## What you are asked to do
Where the string "might" occurs in a line of the entries below, copy that line.

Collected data
* * * * * * * * *
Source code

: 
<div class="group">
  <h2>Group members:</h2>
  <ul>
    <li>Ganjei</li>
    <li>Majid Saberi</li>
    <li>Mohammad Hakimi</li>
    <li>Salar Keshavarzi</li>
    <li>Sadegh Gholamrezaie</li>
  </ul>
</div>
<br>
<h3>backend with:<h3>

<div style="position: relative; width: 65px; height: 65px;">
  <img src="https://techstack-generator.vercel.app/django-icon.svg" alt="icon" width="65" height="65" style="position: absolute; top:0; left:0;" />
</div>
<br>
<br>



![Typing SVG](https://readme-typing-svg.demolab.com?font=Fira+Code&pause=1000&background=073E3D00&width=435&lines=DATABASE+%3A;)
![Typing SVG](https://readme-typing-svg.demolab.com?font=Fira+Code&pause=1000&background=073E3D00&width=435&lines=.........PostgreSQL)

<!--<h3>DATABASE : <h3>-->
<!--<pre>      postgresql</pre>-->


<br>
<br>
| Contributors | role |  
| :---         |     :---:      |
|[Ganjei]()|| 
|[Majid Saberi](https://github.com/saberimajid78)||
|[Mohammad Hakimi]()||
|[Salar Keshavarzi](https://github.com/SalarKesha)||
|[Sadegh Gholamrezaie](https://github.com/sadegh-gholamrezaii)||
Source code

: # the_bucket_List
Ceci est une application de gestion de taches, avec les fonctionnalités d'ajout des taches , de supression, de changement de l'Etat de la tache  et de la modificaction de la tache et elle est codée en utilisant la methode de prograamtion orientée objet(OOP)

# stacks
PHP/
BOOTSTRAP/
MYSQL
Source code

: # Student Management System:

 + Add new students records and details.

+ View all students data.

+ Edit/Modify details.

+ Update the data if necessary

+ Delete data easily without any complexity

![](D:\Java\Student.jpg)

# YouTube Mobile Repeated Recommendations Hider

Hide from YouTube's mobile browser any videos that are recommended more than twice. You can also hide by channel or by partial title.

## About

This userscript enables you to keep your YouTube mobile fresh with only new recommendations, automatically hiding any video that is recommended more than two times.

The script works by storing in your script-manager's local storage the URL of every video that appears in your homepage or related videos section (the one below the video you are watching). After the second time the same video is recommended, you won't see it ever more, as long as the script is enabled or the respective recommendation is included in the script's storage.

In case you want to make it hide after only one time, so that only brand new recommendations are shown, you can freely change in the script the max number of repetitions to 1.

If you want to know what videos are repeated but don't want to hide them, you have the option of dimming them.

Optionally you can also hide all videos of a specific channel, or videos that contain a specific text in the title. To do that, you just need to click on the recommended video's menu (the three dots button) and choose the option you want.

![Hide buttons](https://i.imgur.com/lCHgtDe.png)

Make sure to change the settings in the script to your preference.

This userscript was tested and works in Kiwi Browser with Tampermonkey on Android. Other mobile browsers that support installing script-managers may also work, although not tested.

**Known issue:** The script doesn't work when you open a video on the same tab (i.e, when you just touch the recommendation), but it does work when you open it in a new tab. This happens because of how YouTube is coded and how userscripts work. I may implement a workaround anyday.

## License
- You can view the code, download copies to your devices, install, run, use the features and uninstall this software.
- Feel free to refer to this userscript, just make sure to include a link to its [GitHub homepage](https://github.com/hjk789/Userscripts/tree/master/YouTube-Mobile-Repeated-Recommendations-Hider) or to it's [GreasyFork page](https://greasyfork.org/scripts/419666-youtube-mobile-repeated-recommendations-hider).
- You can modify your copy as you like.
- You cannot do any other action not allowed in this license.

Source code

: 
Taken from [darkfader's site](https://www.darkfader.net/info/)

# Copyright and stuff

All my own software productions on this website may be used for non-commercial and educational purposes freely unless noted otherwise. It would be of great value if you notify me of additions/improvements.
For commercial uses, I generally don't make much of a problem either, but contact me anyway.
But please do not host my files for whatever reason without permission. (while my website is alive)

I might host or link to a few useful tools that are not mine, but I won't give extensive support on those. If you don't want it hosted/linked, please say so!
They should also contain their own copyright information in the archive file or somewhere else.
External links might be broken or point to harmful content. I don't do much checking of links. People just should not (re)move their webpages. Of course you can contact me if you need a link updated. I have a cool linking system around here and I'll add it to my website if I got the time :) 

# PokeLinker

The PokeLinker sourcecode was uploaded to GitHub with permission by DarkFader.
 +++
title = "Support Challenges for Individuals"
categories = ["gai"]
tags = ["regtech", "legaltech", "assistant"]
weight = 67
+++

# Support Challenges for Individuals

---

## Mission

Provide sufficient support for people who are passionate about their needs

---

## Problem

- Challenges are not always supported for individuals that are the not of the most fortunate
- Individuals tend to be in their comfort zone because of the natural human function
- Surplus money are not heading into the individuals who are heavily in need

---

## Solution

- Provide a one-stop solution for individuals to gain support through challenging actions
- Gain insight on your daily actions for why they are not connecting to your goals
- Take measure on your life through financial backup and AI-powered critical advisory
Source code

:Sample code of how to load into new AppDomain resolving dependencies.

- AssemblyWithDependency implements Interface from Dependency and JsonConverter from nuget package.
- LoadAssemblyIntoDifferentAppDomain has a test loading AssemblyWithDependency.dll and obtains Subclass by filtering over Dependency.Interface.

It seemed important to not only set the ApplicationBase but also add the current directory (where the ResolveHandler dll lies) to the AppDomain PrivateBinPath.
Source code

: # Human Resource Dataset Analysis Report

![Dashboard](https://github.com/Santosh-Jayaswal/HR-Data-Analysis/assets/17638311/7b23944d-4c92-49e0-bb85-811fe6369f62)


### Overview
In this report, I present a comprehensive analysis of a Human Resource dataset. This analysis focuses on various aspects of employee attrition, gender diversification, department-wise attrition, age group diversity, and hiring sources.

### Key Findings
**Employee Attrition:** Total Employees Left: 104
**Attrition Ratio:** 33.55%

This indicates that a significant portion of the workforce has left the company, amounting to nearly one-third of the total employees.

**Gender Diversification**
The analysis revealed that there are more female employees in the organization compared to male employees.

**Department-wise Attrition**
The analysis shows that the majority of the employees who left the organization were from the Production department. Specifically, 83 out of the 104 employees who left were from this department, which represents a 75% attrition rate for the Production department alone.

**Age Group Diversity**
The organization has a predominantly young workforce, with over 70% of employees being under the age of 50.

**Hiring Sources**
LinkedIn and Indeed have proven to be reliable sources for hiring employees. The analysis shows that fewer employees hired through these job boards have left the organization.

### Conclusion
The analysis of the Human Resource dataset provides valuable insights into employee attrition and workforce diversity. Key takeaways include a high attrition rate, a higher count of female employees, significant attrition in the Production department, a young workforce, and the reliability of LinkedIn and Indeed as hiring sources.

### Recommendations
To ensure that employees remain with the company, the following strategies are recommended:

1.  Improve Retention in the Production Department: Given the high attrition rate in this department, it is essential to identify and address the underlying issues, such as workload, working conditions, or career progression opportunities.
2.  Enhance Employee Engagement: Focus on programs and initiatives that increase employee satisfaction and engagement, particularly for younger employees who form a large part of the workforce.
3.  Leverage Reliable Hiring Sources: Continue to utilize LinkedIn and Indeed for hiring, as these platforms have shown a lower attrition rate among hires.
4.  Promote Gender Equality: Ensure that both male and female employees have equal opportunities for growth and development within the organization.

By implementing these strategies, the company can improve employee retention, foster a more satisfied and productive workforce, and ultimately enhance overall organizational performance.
* * * * * * * * *
## Answer box
I might host or link to a few useful tools that are not mine, but I won't give extensive support on those. If you don't want it hosted/linked, please say so!
External links might be broken or point to harmful content. I don't do much checking of links. People just should not (re)move their webpages. Of course you can contact me if you need a link updated. I have a cool linking system around here and I'll add it to my website if I got the time :) 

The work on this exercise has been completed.